This translation is older than the original page and might be outdated. See what has changed.
Translations of this page:

As of February 2022, running jobs on Kraken cluster compute nodes is only possible through the queuing system (SLURM). Compute nodes are not directly accessible from the network. Special administrative node “kraken” is available for connecting to the cluster, preparing and submitting jobs to the queuing system.

The Administrative node is not intended to run computations, use it primarily for data manipulation, submitting jobs to queues, and compiling custom programs. You cannot run parallel jobs outside of the queues. The “NoCompute” queue is intended for computationally inefficient parallel programs (e.g. Paraview). This node runs only on the administrative node (which has increased RAM to 320GB to allow for big data processing).

In addition to SLURM commands, the command shows the current cluster load

freenodes

Users queue a job and let the queue system run the computation. The job is queued in order of the system's internal priorities and waits for exectuion. The queuing system runs the job as soon as the requested compute resources are available. Users do not need to monitor compute capacity availability themselves, they can log out of the cluster and wait for the computation to completed. There is an option for notification email to be sent upon completion of the job, for details see Command Overview).

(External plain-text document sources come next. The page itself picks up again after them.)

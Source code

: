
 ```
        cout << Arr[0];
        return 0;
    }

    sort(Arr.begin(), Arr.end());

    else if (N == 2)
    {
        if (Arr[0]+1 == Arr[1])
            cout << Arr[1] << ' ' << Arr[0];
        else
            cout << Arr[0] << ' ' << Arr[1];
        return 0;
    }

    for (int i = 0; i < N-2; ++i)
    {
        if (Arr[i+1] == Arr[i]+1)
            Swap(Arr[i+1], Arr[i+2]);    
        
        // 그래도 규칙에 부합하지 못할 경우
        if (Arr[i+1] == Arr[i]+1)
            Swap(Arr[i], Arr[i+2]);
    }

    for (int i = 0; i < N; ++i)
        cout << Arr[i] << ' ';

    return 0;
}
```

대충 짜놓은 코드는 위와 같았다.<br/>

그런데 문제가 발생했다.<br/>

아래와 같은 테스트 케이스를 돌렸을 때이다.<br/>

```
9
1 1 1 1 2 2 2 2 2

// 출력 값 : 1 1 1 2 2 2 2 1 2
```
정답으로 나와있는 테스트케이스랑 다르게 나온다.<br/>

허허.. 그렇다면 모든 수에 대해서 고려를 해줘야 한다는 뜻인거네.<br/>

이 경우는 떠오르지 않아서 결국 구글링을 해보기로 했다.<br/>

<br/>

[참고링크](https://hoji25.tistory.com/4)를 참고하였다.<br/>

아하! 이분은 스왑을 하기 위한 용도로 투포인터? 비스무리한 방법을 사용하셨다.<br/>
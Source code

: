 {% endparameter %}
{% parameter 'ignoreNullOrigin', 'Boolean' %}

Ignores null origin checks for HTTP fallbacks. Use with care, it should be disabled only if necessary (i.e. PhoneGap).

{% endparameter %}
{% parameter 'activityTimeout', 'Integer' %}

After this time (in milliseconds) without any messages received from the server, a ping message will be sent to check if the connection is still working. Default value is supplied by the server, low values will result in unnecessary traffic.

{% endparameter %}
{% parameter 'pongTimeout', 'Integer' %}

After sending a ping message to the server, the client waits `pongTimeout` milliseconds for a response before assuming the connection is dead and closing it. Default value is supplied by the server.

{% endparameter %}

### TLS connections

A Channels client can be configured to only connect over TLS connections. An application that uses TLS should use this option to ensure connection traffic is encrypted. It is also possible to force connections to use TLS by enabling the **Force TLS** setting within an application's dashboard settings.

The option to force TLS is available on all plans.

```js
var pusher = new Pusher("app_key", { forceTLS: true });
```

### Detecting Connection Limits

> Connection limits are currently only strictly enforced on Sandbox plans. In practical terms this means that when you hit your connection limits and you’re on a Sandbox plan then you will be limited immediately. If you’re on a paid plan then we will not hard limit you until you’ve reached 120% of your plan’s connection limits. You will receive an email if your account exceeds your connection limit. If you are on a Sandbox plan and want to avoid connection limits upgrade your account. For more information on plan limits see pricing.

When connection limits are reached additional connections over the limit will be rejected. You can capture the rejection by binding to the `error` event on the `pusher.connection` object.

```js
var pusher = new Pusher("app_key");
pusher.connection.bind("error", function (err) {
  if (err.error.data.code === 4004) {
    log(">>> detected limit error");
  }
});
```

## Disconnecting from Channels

See below for a basic description of how to work with the queue system (SLURM), specifics on starting specific applications are on separate pages:

SLURM queuing system

The queuing system takes care of optimal cluster utilization, providing a number of tools for job submission, job control and parallelization. All tasks are performed by logging into the administrative node “kraken” (ssh username@kraken).

Full documentation can be found at slurm.schedmd.com

Basic commands:

Running jobs

There are 2 commands to queue a job, srun and sbatch:

srun <parameters> <running_program> <running_program_parameters>

Key command for queuing a job. For parallel jobs, it replaces the “mpirun” command (mpi libraries in modules therefore do not offer the mpirun command either…).
srun in this form requests resources according to <parameters> and runs the program on them. If you are running a non-parallel job, leave the parameter -n 1 (the default), if you choose a higher value, the non-parallel program will run n times!

sbatch <script_file>

Submit the job to the queue according to the prepared script, see examples below. The script for parallel jobs usually includes a line with the “srun” command (commercial codes are usually run without srun, like codes). The most common way to queue a job is just sbatch+script.

Task management

sinfo

Lists the queues and their current usage.

squeue

Lists information about running jobs in the queue system.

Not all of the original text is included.